By Bek Shackelford-Nwanganga, Kansas/Missouri Fellowship
In a 15-minute lightning talk, Suzanne Robotti discussed some of the surprising ways FDA Advisory Board committee meetings work and lifted the curtain on how committee members vote to approve or disapprove drugs.
Most committee members are researchers, professors, clinicians or pharmacists. In addition to medical professionals, every committee is required to have at least one consumer representative like Robotti, who has served on the FDA Advisory Committee on Drug Safety and Risk Management as a consumer representative since 2017.
“The consumer rep. is not supposed to be a medical person but instead is an advocate for patients, families and consumer interests,” she said. “The consumer rep is a generalist who is able to evaluate clinical trials but is not an expert on any one drug, issue or disease.”

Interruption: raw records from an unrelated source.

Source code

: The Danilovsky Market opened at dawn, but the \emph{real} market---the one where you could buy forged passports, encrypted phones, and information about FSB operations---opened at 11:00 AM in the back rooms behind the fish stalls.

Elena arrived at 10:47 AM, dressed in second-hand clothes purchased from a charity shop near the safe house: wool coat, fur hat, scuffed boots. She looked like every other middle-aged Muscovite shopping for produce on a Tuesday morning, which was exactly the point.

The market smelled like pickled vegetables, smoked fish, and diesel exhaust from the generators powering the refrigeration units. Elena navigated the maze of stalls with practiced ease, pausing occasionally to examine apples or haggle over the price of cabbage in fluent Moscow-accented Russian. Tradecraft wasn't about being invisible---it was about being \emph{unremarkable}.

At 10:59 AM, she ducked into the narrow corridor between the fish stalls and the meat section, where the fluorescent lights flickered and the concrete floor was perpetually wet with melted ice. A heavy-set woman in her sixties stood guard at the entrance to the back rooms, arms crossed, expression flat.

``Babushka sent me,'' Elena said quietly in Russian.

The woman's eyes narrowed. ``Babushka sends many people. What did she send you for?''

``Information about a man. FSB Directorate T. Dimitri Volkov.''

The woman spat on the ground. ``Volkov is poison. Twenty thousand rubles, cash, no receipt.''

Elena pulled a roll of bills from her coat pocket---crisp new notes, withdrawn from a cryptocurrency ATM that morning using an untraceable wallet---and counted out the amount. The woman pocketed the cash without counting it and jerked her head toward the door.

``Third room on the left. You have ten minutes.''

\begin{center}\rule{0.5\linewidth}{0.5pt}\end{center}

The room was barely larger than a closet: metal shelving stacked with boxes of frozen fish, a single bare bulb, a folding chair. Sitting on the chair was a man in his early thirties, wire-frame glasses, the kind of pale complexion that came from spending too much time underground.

The consumer representative is supposed to have relationships with consumer and patient-oriented advocacy groups but is not supposed to have any connections to pharmaceutical companies. Robotti said this rule is often broken indirectly, as many advocacy groups are funded by pharmaceutical companies.
“The FDA manages to ignore that way too often,” she said.
According to Robotti, the advisory meetings typically last one day. She said there are no public guidelines for when the FDA will call on an advisory committee, and about half the drugs they approve are OK’d without input from a committee.
“The assumption is that the FDA will call in an advisory committee when they’re not clear on the risk and safety profile,” Robotti said. “Or maybe they just want a committee vote to rely on.”
She noted that the meetings are open to the public and encouraged journalists to attend them. Here’s how they work:
In the morning at advisory committee meetings, the sponsoring pharmaceutical company presents two clinical trials. Next, the FDA discusses the clinical trials with the committee, explaining what they asked the drug company to do and how they responded. The FDA provides the committee with questions they’d like them to ask of the pharmaceutical company and tells the committee if they want them to vote to approve or disapprove the drug.
Between the morning and afternoon sessions, Robotti said there is public testimony about the drug being reviewed. Committee members are not allowed to ask if the person testifying has any financial ties to the drug company. Robotti said this is “insane.”
Robotti said there are other key questions committee members are not allowed to raise during these meetings. They are:
- How much the drug will cost
- If it will be covered by insurance
- If the drug will be available to those who need it
- What the risk is of off-label prescribing
There are 26 advisory committees in total, each comprising about seven to 20 members.
Bek Shackelford-Nwanganga is a health equity reporter for the Kansas News Service, an NPR collaboration. She was a 2024 AHCJ-Kansas-Missouri Health Journalism Fellow. Shackelford-Nwanganga is based in Kansas City.